Problem | When you repeat the records, keep every word exact and drop each picture.

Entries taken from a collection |
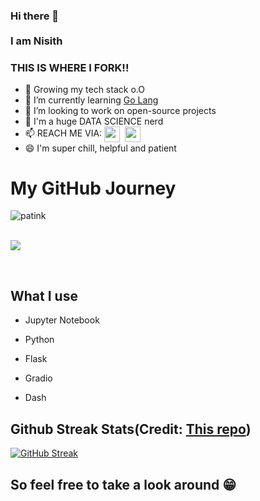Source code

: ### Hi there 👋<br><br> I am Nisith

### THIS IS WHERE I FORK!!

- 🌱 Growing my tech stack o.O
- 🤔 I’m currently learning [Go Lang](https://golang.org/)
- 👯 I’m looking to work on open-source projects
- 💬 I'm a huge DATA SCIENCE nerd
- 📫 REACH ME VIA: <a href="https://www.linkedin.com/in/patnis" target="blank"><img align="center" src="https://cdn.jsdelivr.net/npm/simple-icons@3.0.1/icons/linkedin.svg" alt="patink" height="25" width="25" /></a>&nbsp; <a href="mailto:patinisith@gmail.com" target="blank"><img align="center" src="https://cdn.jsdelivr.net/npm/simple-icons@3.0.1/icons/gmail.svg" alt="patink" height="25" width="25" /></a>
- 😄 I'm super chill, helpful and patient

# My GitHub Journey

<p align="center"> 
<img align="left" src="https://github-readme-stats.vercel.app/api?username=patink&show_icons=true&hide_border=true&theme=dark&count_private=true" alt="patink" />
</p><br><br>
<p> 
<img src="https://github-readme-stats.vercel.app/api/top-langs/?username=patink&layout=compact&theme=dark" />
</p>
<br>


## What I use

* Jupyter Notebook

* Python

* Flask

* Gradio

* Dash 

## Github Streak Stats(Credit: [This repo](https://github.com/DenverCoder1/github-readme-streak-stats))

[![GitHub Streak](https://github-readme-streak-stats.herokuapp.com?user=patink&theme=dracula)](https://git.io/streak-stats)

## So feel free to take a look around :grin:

Solution for this exercise |
Source code

: ### Hi there 👋<br><br> I am Nisith

### THIS IS WHERE I FORK!!

- 🌱 Growing my tech stack o.O
- 🤔 I’m currently learning [Go Lang](https://golang.org/)
- 👯 I’m looking to work on open-source projects
- 💬 I'm a huge DATA SCIENCE nerd
- 📫 REACH ME VIA: <a href="https://www.linkedin.com/in/patnis" target="blank"><img align="center" src="https://cdn.jsdelivr.net/npm/simple-icons@3.0.1/icons/linkedin.svg" alt="patink" height="25" width="25" /></a>&nbsp; <a href="mailto:patinisith@gmail.com" target="blank"><img align="center" src="https://cdn.jsdelivr.net/npm/simple-icons@3.0.1/icons/gmail.svg" alt="patink" height="25" width="25" /></a>
- 😄 I'm super chill, helpful and patient

# My GitHub Journey

<p align="center"> 
<img align="left" src="https://github-readme-stats.vercel.app/api?username=patink&show_icons=true&hide_border=true&theme=dark&count_private=true" alt="patink" />
</p><br><br>
<p> 
<img src="https://github-readme-stats.vercel.app/api/top-langs/?username=patink&layout=compact&theme=dark" />
</p>
<br>


## What I use

* Jupyter Notebook

* Python

* Flask

* Gradio

* Dash 

## Github Streak Stats(Credit: [This repo](https://github.com/DenverCoder1/github-readme-streak-stats))

[![GitHub Streak](https://github-readme-streak-stats.herokuapp.com?user=patink&theme=dracula)](https://git.io/streak-stats)

## So feel free to take a look around :grin:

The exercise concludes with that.